About the source of Scriptures...
There need not be any great resistance to the idea that literature and culture infuse God’s revelation in the Bible. In some sense, this influence makes the unity of content more miraculous instead of less.
So much of modern literalism seems bent on making God as simple as possible. He speaks, and things are created fully-developed, like Athena springing out of the head of Zeus. He reveals, and those very words are written down like a grammar school dictation, in Elizabethan English, no less.
There is another, much more intriguing way of looking at things which enhances God’s majesty and power and teases the imagination to wonder. What if the entire act of creation was indeed a creative and dynamic process directly superintended by God and developing in amazing complexity and function. Scientists might view the physical evidence of such creation and observe the obvious connections along the process of development, but God’s purpose infuses the entire evolution. THAT sort of a God certainly inspires through its creativity and imagination in ways that the “point and poof” view of creation does not.

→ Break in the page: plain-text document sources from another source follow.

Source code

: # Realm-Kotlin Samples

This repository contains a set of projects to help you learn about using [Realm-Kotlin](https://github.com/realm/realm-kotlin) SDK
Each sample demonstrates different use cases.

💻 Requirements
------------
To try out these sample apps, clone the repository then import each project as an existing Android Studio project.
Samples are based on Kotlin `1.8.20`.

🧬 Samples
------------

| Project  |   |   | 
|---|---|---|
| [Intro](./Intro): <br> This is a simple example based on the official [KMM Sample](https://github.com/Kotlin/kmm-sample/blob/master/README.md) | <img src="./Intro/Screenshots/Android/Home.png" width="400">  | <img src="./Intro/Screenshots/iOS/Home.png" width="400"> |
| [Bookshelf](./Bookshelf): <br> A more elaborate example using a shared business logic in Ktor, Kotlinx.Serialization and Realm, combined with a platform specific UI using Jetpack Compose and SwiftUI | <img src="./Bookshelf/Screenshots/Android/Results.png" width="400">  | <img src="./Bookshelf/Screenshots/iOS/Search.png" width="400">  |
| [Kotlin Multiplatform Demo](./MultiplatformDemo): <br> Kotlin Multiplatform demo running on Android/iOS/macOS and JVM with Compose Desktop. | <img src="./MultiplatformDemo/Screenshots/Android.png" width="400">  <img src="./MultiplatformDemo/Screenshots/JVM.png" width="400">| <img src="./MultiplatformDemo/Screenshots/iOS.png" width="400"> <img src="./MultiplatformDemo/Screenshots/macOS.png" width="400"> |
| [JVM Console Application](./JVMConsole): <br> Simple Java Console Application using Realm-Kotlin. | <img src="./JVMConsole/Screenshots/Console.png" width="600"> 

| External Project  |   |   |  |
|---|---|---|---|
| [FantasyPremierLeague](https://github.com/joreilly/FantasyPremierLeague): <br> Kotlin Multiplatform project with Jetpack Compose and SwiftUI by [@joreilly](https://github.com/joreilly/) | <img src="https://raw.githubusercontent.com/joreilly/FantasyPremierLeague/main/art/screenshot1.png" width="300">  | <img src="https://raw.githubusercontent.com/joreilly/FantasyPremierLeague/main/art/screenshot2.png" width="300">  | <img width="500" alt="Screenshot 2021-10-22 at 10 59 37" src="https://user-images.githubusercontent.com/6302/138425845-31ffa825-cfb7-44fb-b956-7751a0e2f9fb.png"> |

The same sort of process can be inferred from the process of God’s revelation. One can move beyond the simple view that specific words were dictated to individuals who did nothing but apply ink to paper. How is God’s revelation diminished by the thought that certain individuals were raised up and selected to record their divinely inspired experience of God. Moses, for example, was raised with the best education available to a young man of his age – that given to a royal progeny of one of the most ancient civilizations of the day. Literary traditions and vocabulary from Mesopotamia and Egypt are harnessed to describe the work of God as Moses observed it. (It fascinates me to notice that Moses’ account of creation so closely matches the order of species development posited by evolutionary scientists today, yet Moses had no scientific method of uncovering such a process.) Oral traditions of the One True God were collected by those uniquely capable of recording them for future use. The Greco-Roman world provided a medium for the spread of God’s word throughout the civilization that followed.
One might even go so far as the suggest that the beauty of the poetic language of Elizabethan English provided an ideal opportunity for the introduction of the Bible into the English language. Historians will notice the cultural context of such a scholarly effort, but that in no way precludes a divine purpose to such an endeavor.